Há um texto nas Escrituras que nos deixa maravilhados. É o capítulo 25
de 1º Crônicas, que registra a organização e a atividade específica de um grupo de
levitas que se dedicava exclusivamente à música. O versículo 6 resume a beleza
daquele quadro, quando afirma que
todos os músicos e cantores estavam sob a direção respectiva de seus
pais Asafe, Hemã e Jedutum e estes sob as ordens do rei Davi. Que
segredo havia naquelas famílias, para conseguir aquela submissão espontânea,
pois que da qual se exigia harmonia e dedicação? E não há dúvida de que todos
estavam em comunhão íntima com Deus, a ponto de profetizarem com harpas (v.3),
terem visões espirituais (v.5), estarem aprovados e serem constituídos alvos de
promessas especiais de Deus. O grau de harmonia entre aquele grupo era tão
grande, que se consideravam iguais entre si, a ponto de se submeterem todos a
um sorteio comum para lhes designar os deveres (v. 8), independentemente de
hierarquia, antiguidade ou privilégios especiais.

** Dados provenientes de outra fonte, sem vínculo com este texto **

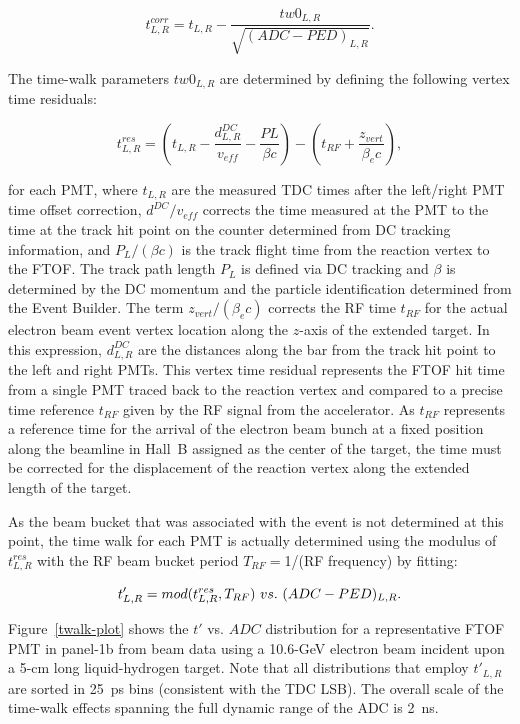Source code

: \documentclass{elsart}
\begin{document}
\begin{equation}
\label{tw-func}
t^{corr}_{L,R} = t_{L,R} - \frac{tw0_{L,R}}{\sqrt{(ADC - PED)_{L,R}}}.
\end{equation}

The time-walk parameters $tw0_{L,R}$ are determined by defining the following vertex time residuals:

\begin{equation}
\label{tres}
t_{L,R}^{res} = \left(t_{L,R} - \frac{d_{L,R}^{DC}}{v_{eff}} - \frac{PL}{\beta c} \right) 
- \left( t_{RF} + \frac{z_{vert}}{\beta_e c} \right),
\end{equation}

\noindent
for each PMT, where $t_{L,R}$ are the measured TDC times after the left/right PMT time offset
correction, $d^{DC}/v_{eff}$ corrects the time measured at the PMT to the time at the track hit
point on the counter determined from DC tracking information, and $P_L/(\beta c)$ is the track
flight time from the reaction vertex to the FTOF. The track path length $P_L$ is defined via DC
tracking and $\beta$ is determined by the DC momentum and the particle identification determined
from the Event Builder. The term $z_{vert}/(\beta_e c)$ corrects the RF time $t_{RF}$ for the actual
electron beam event vertex location along the $z$-axis of the extended target. In this expression,
$d_{L,R}^{DC}$ are the distances along the bar from the track hit point to the left and right PMTs.
This vertex time residual represents the FTOF hit time from a single PMT traced back to the reaction
vertex and compared to a precise time reference $t_{RF}$ given by the RF signal from the accelerator.
As $t_{RF}$ represents a reference time for the arrival of the electron beam bunch at a fixed
position along the beamline in Hall~B assigned as the center of the target, the time must be corrected
for the displacement of the reaction vertex along the extended length of the target.

As the beam bucket that was associated with the event is not determined at this point, the 
time walk for each PMT is actually determined using the modulus of $t^{res}_{L,R}$ with the RF
beam bucket period $T_{RF}=$1/(RF frequency) by fitting:

\begin{equation}
t'_{L,R} = mod (t^{res}_{L,R}, T_{RF})~{\rm vs.}~(ADC-PED)_{L,R}.
\end{equation}

Figure~\ref{twalk-plot} shows the $t'$ vs. $ADC$ distribution for a representative FTOF PMT in
panel-1b from beam data using a 10.6-GeV electron beam incident upon a 5-cm long liquid-hydrogen
target. Note that all distributions that employ $t'_{L,R}$ are sorted in 25~ps bins (consistent with
the TDC LSB). The overall scale of the time-walk effects spanning the full dynamic range of the
ADC is 2~ns.
\end{document}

A explicação para esse exemplo tão tocante está
no v. 8: o tipo de relacionamento que cultivavam – O DISCIPULADO. Mestre
e discípulo eram iguais nos deveres, mas respeitosos na
submissão (v.6). Estes dois pontos caracterizam princípios para todos
os cristãos em sua relação no corpo de Cristo e atividade espiritual.
O DISCIPULADO é, pois, um tipo de
relacionamento que gera uma submissão espiritual desejável. Davi era o
chefe daquele grupo que se compunha de 288 músicos. Certamente não por ser rei,
mas pelas suas qualidades. A submissão do discípulo ao seu mestre não se dá
numa base formal, como se na obra de Deus alguém pudesse ser nomeado mestre por
um decreto ou portaria, ou mesmo eleição. Antes, porém, se baseia na
autoridade espiritual do mestre e no reconhecimento dessa autoridade por parte
do discípulo.
A ligação mestre - discípulo se baseia na diferença
de espiritualidade entre um e outro. O mestre ou discipulador é uma
pessoa que aprendeu antes, passou por todas as etapas do aprendizado e tem amor
pela obra de Deus, a ponto de conseguir fazer discípulos e se dar por
eles. Por isso se estabelece (formal ou informalmente) um
compromisso de aliança entre ambos. O discípulo se submete ao mestre.
Apesar da autoridade espiritual, o
mestre não se sente no direito de "mandar" no discípulo, como que
querendo controlar a vida dele. No culto, na atividade espiritual, o
mestre serve junto com o discípulo. São todos iguais. Ele trabalha também. É
como o que fizeram todos os príncipes na reconstrução dos muros de Jerusalém
com Neemias.
A vida e o ministério de Jesus sobre a terra
foram um exemplo insofismável do discipulado, bem como o método ou a forma de
trabalho do apóstolo Paulo. O escritor Robert E. Coleman, em seu livro
intitulado em Português “O PLANO MESTRE DE EVANGELISMO”, analisa com extrema
felicidade o ministério terreno do Senhor e estabelece os 8 princípios do discipulado
cristão, o que deveria merecer a atenção de todo cristão sério, bem como de
todo líder evangélico. São eles: SELEÇÃO, ASSOCIAÇÃO, TRANSMISSÃO,
DEMONSTRAÇÃO, DELEGAÇÃO, SUPERVISÃO e REPRODUÇÃO.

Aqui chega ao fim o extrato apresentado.